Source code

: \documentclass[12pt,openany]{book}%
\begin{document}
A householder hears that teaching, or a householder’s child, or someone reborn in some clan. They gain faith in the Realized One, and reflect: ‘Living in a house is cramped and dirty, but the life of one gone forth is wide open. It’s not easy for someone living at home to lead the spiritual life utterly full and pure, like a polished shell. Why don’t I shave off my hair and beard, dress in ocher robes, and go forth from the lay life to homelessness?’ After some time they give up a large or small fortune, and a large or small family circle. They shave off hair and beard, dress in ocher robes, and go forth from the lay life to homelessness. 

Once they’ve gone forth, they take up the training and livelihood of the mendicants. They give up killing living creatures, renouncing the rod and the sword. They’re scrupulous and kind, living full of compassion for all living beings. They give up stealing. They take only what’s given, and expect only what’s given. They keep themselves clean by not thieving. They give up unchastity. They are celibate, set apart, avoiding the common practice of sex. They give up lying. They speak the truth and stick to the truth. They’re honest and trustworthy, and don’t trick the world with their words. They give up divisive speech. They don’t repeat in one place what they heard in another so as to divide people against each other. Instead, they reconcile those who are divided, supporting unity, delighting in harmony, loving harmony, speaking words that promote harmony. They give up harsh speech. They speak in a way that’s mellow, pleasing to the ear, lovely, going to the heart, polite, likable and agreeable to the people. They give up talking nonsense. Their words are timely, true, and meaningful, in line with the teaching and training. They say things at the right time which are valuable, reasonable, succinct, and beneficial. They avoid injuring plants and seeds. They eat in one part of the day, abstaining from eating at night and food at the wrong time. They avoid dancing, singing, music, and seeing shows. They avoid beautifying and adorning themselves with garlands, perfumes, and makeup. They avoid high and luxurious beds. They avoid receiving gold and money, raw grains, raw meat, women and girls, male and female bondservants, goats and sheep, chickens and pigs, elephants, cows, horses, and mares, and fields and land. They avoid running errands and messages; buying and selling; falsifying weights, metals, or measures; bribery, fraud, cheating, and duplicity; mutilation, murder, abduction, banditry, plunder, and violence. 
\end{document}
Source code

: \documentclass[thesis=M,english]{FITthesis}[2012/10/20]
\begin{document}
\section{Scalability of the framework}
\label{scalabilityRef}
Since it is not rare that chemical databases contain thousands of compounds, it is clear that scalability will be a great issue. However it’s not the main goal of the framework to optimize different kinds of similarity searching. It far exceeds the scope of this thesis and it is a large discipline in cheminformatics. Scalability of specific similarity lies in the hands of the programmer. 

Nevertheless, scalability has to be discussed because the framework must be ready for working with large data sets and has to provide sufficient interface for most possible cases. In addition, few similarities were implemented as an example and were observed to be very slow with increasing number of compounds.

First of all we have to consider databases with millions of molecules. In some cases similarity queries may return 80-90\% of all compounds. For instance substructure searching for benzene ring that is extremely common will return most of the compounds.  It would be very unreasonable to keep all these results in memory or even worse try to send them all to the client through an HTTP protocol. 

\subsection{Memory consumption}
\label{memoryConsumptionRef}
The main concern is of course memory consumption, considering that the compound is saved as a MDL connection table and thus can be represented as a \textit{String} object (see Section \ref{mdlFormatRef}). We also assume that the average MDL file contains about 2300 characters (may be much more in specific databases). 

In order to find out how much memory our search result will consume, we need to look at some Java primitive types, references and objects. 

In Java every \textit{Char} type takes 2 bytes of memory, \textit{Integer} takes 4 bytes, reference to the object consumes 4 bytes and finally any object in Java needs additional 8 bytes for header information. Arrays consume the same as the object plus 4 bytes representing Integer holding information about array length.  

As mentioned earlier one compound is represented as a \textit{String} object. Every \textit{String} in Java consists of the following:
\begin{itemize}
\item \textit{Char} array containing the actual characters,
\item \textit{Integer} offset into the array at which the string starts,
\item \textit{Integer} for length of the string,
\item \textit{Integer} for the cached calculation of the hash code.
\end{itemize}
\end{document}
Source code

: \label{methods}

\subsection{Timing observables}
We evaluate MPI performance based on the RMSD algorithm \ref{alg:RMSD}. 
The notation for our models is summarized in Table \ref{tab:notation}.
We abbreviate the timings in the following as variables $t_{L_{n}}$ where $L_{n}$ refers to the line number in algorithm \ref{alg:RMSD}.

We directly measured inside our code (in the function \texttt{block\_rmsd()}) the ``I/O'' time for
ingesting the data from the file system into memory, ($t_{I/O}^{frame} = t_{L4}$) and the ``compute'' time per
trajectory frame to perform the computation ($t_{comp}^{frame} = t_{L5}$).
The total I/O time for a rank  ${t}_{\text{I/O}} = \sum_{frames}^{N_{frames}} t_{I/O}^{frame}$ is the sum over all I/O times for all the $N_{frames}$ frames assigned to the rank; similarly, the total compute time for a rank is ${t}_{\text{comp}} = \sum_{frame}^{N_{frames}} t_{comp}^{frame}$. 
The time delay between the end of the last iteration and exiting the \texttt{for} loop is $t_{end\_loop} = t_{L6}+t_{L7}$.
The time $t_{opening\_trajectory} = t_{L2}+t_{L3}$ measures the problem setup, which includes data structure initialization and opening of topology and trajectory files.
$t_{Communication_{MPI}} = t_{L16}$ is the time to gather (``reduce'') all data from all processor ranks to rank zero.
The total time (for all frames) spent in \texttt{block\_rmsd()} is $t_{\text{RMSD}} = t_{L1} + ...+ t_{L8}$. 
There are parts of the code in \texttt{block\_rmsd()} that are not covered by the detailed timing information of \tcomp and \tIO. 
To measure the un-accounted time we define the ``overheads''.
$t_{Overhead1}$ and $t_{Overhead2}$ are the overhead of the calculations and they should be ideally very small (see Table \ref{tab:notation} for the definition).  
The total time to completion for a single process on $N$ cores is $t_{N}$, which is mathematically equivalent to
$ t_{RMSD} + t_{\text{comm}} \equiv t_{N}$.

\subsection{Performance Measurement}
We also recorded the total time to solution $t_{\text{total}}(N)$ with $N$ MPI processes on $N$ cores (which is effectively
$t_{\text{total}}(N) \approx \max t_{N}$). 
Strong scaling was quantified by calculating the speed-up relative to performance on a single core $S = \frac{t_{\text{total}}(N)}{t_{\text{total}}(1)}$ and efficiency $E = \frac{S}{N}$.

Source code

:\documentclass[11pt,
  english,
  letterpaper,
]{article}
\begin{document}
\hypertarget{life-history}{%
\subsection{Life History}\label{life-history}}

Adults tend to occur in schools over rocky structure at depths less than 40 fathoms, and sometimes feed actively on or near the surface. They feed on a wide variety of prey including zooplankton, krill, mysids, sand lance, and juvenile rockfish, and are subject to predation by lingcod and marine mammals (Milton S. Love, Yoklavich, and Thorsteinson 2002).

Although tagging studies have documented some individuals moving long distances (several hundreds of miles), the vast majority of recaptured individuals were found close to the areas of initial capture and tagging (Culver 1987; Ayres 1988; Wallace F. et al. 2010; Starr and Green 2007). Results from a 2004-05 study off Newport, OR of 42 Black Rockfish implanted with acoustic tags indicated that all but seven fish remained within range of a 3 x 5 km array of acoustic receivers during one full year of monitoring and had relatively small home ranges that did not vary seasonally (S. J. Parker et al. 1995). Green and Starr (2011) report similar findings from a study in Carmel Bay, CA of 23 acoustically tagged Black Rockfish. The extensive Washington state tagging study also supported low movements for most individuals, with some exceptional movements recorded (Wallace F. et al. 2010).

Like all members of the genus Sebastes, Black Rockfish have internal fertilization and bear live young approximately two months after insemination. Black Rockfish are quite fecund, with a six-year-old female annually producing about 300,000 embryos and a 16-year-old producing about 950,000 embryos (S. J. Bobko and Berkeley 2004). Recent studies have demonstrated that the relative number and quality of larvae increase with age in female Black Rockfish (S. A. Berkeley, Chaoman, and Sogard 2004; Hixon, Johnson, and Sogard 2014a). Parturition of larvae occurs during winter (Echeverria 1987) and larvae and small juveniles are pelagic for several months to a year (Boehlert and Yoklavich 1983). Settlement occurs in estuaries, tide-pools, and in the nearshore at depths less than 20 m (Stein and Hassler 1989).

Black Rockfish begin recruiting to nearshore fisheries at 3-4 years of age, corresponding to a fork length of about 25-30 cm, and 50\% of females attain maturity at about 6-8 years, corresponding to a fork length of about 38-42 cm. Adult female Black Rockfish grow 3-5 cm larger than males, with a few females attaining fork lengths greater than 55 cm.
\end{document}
━━━━━━━━━━━━━━━━
• _THE TASK_:
What should be returned is the run of lines from the first line of the material through the line containing "A householder hears", exact and inclusive, and nothing else.

• _OUTPUT OF THE TASK_:
Source code

: \documentclass[12pt,openany]{book}%
\begin{document}
A householder hears that teaching, or a householder’s child, or someone reborn in some clan. They gain faith in the Realized One, and reflect: ‘Living in a house is cramped and dirty, but the life of one gone forth is wide open. It’s not easy for someone living at home to lead the spiritual life utterly full and pure, like a polished shell. Why don’t I shave off my hair and beard, dress in ocher robes, and go forth from the lay life to homelessness?’ After some time they give up a large or small fortune, and a large or small family circle. They shave off hair and beard, dress in ocher robes, and go forth from the lay life to homelessness. 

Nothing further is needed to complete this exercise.